··· Data to use ···
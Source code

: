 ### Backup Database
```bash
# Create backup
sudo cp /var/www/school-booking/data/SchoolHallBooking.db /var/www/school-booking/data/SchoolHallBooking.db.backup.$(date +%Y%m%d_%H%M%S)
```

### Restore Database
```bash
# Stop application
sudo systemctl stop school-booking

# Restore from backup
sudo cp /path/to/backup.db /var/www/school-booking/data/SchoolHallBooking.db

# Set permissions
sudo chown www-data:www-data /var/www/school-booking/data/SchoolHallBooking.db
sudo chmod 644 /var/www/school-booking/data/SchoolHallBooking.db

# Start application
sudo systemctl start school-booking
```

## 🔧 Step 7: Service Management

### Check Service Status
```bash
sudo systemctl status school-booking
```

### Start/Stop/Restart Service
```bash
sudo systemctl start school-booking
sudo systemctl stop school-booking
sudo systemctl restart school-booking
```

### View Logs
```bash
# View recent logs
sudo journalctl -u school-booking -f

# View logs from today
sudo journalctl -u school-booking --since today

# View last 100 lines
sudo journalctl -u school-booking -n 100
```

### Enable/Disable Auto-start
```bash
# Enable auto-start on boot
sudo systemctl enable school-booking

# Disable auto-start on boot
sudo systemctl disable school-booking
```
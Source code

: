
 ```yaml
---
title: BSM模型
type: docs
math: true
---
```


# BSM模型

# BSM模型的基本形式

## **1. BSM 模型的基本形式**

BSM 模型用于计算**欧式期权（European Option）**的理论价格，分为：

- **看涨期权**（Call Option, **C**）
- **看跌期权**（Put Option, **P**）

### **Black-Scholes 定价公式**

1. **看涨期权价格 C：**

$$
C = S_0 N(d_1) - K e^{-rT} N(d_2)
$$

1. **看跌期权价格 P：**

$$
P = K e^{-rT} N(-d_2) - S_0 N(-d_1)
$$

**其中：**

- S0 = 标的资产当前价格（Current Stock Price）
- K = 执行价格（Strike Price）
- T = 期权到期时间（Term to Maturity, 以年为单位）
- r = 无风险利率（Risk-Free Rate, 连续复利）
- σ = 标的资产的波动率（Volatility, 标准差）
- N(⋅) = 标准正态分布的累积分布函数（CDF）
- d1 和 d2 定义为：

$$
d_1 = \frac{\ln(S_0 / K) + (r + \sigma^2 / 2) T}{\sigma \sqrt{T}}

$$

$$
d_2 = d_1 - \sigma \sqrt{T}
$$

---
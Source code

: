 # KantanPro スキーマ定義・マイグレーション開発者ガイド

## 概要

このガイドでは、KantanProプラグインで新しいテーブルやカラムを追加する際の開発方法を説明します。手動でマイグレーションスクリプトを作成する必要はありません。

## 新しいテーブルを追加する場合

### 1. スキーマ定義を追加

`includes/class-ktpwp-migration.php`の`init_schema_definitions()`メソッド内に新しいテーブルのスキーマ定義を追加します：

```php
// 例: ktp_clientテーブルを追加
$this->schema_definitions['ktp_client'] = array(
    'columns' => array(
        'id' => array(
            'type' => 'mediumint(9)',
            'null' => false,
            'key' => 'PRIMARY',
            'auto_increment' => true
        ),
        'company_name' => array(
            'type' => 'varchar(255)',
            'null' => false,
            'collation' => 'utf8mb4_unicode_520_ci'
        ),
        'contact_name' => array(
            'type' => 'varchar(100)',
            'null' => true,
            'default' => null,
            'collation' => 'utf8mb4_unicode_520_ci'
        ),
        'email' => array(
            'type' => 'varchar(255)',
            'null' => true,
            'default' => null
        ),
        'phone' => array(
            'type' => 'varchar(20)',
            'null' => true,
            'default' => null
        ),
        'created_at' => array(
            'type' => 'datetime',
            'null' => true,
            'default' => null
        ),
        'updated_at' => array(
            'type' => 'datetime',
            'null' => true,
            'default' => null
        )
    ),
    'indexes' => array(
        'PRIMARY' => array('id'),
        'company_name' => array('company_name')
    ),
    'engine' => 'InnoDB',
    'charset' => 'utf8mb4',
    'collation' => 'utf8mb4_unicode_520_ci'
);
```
···
(Instructions to follow):
If a line in the entries above contains the word "boot", count it, and give only the final number.

(Response):
2